The natural question regards using the \(n\) sub-channels in parallel to transmit data: what is the maximum of the sum \(\sum_{j=1}^n C_j\) under these conditions and how can it be achieved? It is probably clear from the definition of channel capacity that this sum is always smaller or equal than \(C\). After all, by dividing the channel into sub-channels we cannot do any better than by considering it as a whole.

People used to communications theory might find intuitive that we can achieve \(\sum_{j=1}^n C_j = C\), and that this happens if and only if we use all the bandwidth (\(\sum_{j=1}^n B_j = B\)) and the SNRs of the sub-channels, defined by \(S_j/(N_0B_j)\), are all equal, so that \(S_j = SB_j/B\). After all, this is pretty much how OFDM and other channelized communication methods work. In this post I give an easy proof of this result.

First of all, since the expression \(B_j \log_2(1+S_j/(N_0B_j))\) is increasing in \(B_j\), if \(\sum_{j=1}^nB_j < B\), then we can increase some of the values of the \(B_j\) until we have the equality, increasing as a consequence the sum \(\sum_{j=1}^n C_j\). Therefore, we can restrict ourselves to the case when \(\sum_{j=1}^nB_j = B\).

Now we consider that \(B_j\) are fixed and apply Langrange multipliers to find the extrema of the function\[f(S_1,\ldots,S_n) = \sum_{j=1}^n B_j \log\left(1 + \frac{S_j}{N_0B_j}\right)\]subject to the condition \(\sum_{j=1}^n S_j = S\).
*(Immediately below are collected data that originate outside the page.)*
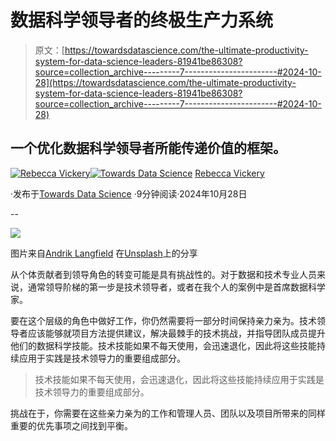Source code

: # 数据科学领导者的终极生产力系统

> 原文：[https://towardsdatascience.com/the-ultimate-productivity-system-for-data-science-leaders-81941be86308?source=collection_archive---------7-----------------------#2024-10-28](https://towardsdatascience.com/the-ultimate-productivity-system-for-data-science-leaders-81941be86308?source=collection_archive---------7-----------------------#2024-10-28)

## 一个优化数据科学领导者所能传递价值的框架。

[](https://rebeccalvickery.medium.com/?source=post_page---byline--81941be86308--------------------------------)[![Rebecca Vickery](../Images/89fbce6868afc6c0309f0ebf722034dd.png)](https://rebeccalvickery.medium.com/?source=post_page---byline--81941be86308--------------------------------)[](https://towardsdatascience.com/?source=post_page---byline--81941be86308--------------------------------)[![Towards Data Science](../Images/a6ff2676ffcc0c7aad8aaf1d79379785.png)](https://towardsdatascience.com/?source=post_page---byline--81941be86308--------------------------------) [Rebecca Vickery](https://rebeccalvickery.medium.com/?source=post_page---byline--81941be86308--------------------------------)

·发布于[Towards Data Science](https://towardsdatascience.com/?source=post_page---byline--81941be86308--------------------------------) ·9分钟阅读·2024年10月28日

--

![](../Images/5db9364916e54939edd57069db25008f.png)

图片来自[Andrik Langfield](https://unsplash.com/@andriklangfield?utm_content=creditCopyText&utm_medium=referral&utm_source=unsplash) 在[Unsplash](https://unsplash.com/photos/pocket-watch-at-355-0rTCXZM7Xfo?utm_content=creditCopyText&utm_medium=referral&utm_source=unsplash)上的分享

从个体贡献者到领导角色的转变可能是具有挑战性的。对于数据和技术专业人员来说，通常领导阶梯的第一步是技术领导者，或者在我个人的案例中是首席数据科学家。

要在这个层级的角色中做好工作，你仍然需要将一部分时间保持亲力亲为。技术领导者应该能够就项目方法提供建议，解决最棘手的技术挑战，并指导团队成员提升他们的数据科学技能。技术技能如果不每天使用，会迅速退化，因此将这些技能持续应用于实践是技术领导力的重要组成部分。

> 技术技能如果不每天使用，会迅速退化，因此将这些技能持续应用于实践是技术领导力的重要组成部分。

挑战在于，你需要在这些亲力亲为的工作和管理人员、团队以及项目所带来的同样重要的优先事项之间找到平衡。
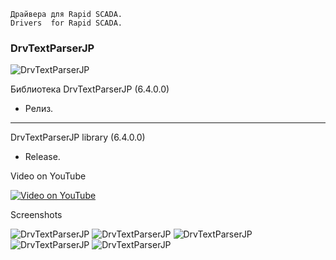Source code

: 	Драйвера для Rapid SCADA.
	Drivers  for Rapid SCADA.


	
### DrvTextParserJP

![DrvTextParserJP](https://img.shields.io/github/downloads/JurasskPark/RapidScada_v6/DrvTextParserJP_v6.4.0.0/total)


Библиотека DrvTextParserJP (6.4.0.0)
- Релиз.
---------------------------------------------------------------------------

DrvTextParserJP  library (6.4.0.0)
- Release.


Video on YouTube 



[![Video on YouTube]()]()

Screenshots

![DrvTextParserJP](https://raw.githubusercontent.com/JurasskPark/RapidScada_v6/master/SharewareDrivers/Drivers/TrendJP/Source/DrvTextParserJP_001.png) ![DrvTextParserJP](https://raw.githubusercontent.com/JurasskPark/RapidScada_v6/master/SharewareDrivers/Drivers/TrendJP/Source/DrvTextParserJP_002.png)
![DrvTextParserJP](https://raw.githubusercontent.com/JurasskPark/RapidScada_v6/master/SharewareDrivers/Drivers/TrendJP/Source/DrvTextParserJP_003.png) ![DrvTextParserJP](https://raw.githubusercontent.com/JurasskPark/RapidScada_v6/master/SharewareDrivers/Drivers/TrendJP/Source/DrvTextParserJP_004.png)
![DrvTextParserJP](https://raw.githubusercontent.com/JurasskPark/RapidScada_v6/master/SharewareDrivers/Drivers/TrendJP/Source/DrvTextParserJP_005.png) 
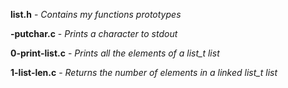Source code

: **list.h** - *Contains my functions prototypes*

**-putchar.c** - *Prints a character to stdout*

**0-print-list.c** - *Prints all the elements of a list_t list*

**1-list-len.c** - *Returns the number of elements in a linked list_t list*
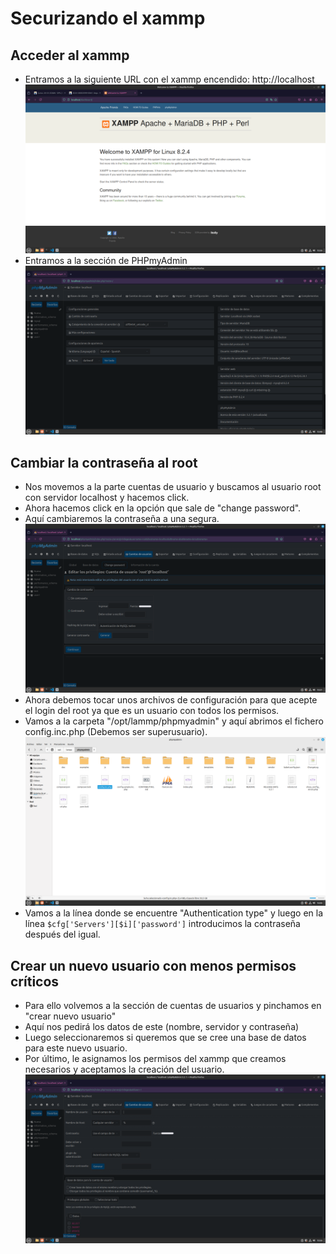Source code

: # Securizando el xammp

## Acceder al xammp
- Entramos a la siguiente URL con el xammp encendido: http://localhost
![Captura](images/Captura-xammp-sec1.png)
- Entramos a la sección de PHPmyAdmin
![Captura](images/Captura-xammp-sec2.png)

## Cambiar la contraseña al root
- Nos movemos a la parte cuentas de usuario y buscamos al usuario root con servidor localhost y hacemos click.
- Ahora hacemos click en la opción que sale de "change password".
- Aquí cambiaremos la contraseña a una segura.
![Captura](images/Captura-xammp-sec3.png)
- Ahora debemos tocar unos archivos de configuración para que acepte el login del root ya que es un usuario con todos los permisos.
- Vamos a la carpeta "/opt/lammp/phpmyadmin" y aquí abrimos el fichero config.inc.php (Debemos ser superusuario).
![Captura](images/Captura-xammp-sec5.png)
- Vamos a la línea donde se encuentre "Authentication type" y luego en la línea `$cfg['Servers'][$i]['password']` introducimos la contraseña después del igual.

## Crear un nuevo usuario con menos permisos críticos
- Para ello volvemos a la sección de cuentas de usuarios y pinchamos en "crear nuevo usuario"
- Aquí nos pedirá los datos de este (nombre, servidor y contraseña)
- Luego seleccionaremos si queremos que se cree una base de datos para este nuevo usuario.
- Por último, le asignamos los permisos del xammp que creamos necesarios y aceptamos la creación del usuario.
![Captura](images/Captura-xammp-sec4.png)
This gives the system of equations\[B_j\left(1+\frac{S_j}{N_0B_j}\right)^{-1}\frac{1}{N_0B_j} + \lambda = 0,\]where \(\lambda\) is the Langrange multiplier. These equations can be rearranged as\[\frac{S_j}{B_j} = -N_0 – \frac{1}{\lambda}.\] It follows that the quotients \(S_j/B_j\) are all equal.

Now we write \(S_j/B_j = K\). We have\[S = \sum_{j=1}^n S_j = \sum_{j=1}^n K B_j = KB.\]Therefore, \(S_j/B_j = S/B\). This implies\[\begin{split}\sum_{j=1}^n C_j &= \sum_{j=1} B_j \log_2\left(1 + \frac{S_j}{N_0B_j}\right) = \sum_{j=1} B_j \log_2\left(1 + \frac{S}{N_0B}\right) \\&= B \log_2\left(1 + \frac{S}{N_0B}\right) = C.\end{split}\]This is what we wanted to show.

The attentive reader will perhaps have noticed that we also have the restrictions \(S_j \geq 0\), so we need to be a bit careful when applying Lagrange multipliers. However, this is not a problem. If the maximum was found at a point in which some of the \(S_j\) are zero, we can remove these variables (their corresponding capacities \(C_j\) are zero) and consider a problem with a smaller \(n\) in which all the \(S_j\) are strictly greater than zero.